Both the ethical and the suppressive individuals want to survive, personally; the difference is in the intention toward one’s fellow man, toward others: the ethical individual wants that everyone else survives, too. The suppressive one wants everyone else dead. As I said, the why is that, while at the root of the ethical individual there is some love for his fellows and the awareness that life is a group effort, at the root of the suppressive there is the secret terror of others: he lives in a parallel world, where every other individual is an enemy, an enemy to destroy, overtly or covertly. And the enemy is constantly attempting to kill him, so he feels in constant danger and in need of defense in any possible way, beginning with any form of covert attack a single individual surrounded by enemies can put into effect. Sure, that parallel world is not real.
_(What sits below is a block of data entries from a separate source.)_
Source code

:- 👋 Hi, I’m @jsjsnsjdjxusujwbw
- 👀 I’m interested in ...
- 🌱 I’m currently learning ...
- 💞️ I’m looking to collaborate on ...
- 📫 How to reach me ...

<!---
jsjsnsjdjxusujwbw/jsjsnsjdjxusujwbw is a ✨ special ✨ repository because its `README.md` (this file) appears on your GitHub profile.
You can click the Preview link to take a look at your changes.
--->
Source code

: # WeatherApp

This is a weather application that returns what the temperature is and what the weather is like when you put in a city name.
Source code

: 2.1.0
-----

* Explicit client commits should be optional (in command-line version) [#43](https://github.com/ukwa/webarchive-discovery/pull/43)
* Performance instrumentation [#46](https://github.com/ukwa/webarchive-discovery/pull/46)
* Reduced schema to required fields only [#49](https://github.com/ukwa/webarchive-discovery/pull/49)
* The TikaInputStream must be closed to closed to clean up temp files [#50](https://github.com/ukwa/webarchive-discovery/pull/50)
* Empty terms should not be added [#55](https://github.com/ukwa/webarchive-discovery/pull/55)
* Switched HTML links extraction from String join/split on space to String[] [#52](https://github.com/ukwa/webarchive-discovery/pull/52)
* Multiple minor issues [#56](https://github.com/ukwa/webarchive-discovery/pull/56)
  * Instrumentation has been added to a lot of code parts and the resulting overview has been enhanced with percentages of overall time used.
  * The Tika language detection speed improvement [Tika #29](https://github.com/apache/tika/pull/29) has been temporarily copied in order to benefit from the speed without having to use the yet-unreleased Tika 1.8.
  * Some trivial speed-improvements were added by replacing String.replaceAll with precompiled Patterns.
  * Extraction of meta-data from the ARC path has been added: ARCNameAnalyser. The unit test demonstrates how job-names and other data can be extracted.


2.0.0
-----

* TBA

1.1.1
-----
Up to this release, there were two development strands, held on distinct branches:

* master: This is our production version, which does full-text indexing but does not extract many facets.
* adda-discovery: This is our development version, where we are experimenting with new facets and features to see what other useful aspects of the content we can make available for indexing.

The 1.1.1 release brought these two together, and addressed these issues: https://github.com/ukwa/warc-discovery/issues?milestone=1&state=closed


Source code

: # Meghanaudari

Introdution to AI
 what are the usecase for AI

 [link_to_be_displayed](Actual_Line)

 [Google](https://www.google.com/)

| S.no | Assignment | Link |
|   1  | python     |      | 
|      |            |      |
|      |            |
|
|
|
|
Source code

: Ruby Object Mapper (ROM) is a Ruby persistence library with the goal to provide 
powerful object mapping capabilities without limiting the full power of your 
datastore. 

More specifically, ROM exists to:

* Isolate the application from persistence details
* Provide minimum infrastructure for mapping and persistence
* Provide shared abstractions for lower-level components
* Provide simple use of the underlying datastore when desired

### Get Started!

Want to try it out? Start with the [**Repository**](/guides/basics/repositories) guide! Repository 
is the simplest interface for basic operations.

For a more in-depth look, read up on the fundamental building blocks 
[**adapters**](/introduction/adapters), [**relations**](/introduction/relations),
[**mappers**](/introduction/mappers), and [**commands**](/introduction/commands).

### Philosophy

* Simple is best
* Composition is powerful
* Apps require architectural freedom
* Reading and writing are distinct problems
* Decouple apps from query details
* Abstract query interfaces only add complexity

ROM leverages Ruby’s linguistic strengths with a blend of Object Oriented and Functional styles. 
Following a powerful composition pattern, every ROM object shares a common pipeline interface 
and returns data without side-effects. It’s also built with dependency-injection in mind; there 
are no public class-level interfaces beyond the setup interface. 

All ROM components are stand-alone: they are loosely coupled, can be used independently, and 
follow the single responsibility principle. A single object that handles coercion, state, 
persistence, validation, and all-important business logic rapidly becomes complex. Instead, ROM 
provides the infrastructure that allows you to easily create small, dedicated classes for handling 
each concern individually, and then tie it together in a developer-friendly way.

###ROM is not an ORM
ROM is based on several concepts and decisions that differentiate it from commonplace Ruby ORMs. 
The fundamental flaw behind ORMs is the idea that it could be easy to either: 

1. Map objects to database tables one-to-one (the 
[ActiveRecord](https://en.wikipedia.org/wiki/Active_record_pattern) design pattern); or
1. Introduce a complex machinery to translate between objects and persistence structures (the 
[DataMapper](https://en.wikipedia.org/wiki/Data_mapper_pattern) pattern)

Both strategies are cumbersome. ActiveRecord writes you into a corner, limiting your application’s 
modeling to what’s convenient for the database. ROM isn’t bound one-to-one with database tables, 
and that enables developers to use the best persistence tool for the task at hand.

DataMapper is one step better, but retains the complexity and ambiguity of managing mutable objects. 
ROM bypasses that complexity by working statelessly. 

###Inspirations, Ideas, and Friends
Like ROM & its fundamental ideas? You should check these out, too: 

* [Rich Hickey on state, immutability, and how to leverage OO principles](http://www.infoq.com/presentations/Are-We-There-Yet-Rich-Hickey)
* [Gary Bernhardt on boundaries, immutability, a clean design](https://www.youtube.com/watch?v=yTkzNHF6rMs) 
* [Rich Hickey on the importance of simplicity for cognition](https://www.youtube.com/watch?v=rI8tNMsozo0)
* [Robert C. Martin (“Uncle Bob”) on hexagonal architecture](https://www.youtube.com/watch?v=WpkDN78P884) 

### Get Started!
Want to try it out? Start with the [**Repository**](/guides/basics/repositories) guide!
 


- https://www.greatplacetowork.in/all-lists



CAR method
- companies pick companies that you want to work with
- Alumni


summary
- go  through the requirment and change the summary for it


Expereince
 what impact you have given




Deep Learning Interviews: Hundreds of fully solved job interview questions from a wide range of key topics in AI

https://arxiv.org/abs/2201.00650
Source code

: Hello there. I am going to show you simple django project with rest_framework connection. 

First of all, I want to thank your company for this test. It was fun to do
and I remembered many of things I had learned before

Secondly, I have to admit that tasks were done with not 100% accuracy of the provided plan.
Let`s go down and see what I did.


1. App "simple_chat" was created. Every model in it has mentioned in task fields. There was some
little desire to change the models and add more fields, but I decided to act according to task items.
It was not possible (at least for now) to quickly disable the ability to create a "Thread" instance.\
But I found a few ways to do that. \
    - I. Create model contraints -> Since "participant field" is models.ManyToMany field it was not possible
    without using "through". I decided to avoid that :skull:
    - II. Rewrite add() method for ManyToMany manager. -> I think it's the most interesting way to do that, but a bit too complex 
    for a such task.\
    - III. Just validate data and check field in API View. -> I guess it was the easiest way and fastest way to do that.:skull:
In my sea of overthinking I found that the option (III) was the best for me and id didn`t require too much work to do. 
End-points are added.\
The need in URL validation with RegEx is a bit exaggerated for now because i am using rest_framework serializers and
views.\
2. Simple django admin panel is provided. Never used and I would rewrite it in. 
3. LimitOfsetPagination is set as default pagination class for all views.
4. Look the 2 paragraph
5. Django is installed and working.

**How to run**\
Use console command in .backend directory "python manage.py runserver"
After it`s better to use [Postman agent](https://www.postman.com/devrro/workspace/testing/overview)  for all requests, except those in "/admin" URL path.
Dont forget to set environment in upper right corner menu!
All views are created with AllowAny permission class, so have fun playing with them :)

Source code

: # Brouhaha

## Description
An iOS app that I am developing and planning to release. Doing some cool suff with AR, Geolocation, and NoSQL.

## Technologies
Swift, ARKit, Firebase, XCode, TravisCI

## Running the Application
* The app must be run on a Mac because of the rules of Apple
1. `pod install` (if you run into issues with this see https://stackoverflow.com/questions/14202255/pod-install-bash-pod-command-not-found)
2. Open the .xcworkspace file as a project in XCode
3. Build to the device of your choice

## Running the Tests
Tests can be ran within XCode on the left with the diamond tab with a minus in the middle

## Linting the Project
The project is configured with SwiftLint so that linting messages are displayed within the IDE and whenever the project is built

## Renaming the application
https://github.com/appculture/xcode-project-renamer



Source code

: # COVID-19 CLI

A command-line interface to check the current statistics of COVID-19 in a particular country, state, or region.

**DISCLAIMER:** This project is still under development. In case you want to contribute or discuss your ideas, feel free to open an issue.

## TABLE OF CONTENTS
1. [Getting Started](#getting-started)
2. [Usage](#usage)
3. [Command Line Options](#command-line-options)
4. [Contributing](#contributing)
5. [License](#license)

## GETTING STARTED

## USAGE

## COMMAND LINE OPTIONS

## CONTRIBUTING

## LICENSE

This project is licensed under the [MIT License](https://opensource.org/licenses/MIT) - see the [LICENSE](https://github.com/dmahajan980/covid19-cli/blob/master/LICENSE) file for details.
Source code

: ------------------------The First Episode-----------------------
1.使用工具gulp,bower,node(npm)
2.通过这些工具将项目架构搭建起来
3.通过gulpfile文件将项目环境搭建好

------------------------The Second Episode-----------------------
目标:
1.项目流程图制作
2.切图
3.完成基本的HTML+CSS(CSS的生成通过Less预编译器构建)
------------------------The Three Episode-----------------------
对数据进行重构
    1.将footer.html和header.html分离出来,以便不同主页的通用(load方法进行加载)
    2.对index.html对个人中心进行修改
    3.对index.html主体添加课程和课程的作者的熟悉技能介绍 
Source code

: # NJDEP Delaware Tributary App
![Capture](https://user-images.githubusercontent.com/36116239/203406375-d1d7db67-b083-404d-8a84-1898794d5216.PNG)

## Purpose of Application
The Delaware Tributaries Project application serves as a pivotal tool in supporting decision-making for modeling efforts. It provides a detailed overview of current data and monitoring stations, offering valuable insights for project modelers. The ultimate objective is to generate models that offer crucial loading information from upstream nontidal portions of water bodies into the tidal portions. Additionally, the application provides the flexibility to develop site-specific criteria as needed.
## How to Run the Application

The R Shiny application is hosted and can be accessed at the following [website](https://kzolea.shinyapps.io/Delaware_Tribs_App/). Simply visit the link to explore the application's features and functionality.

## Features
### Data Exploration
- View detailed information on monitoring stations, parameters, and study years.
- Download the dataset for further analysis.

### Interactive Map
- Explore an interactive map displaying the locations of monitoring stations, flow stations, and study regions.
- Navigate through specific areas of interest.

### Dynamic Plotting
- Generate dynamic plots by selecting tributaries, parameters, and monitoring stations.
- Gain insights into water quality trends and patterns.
Sure, the suppressive is raving mad, needless to say. But on the surface he can look pretty normal, well−balanced, respectable, authoritative, and get very influential and thus powerful, though. And the more things are influenced by him or her, the more degraded they get, the more people get despondent, the more dissembled and hard to detect he becomes. The human and material collapse caused by the influence of the suppressive is his or her best hideout.

Remember we’re here to get somewhere: it’s not a matter of descanting on this, but of “does it work?” Does this viewpoint enable us to understand and predict and handle?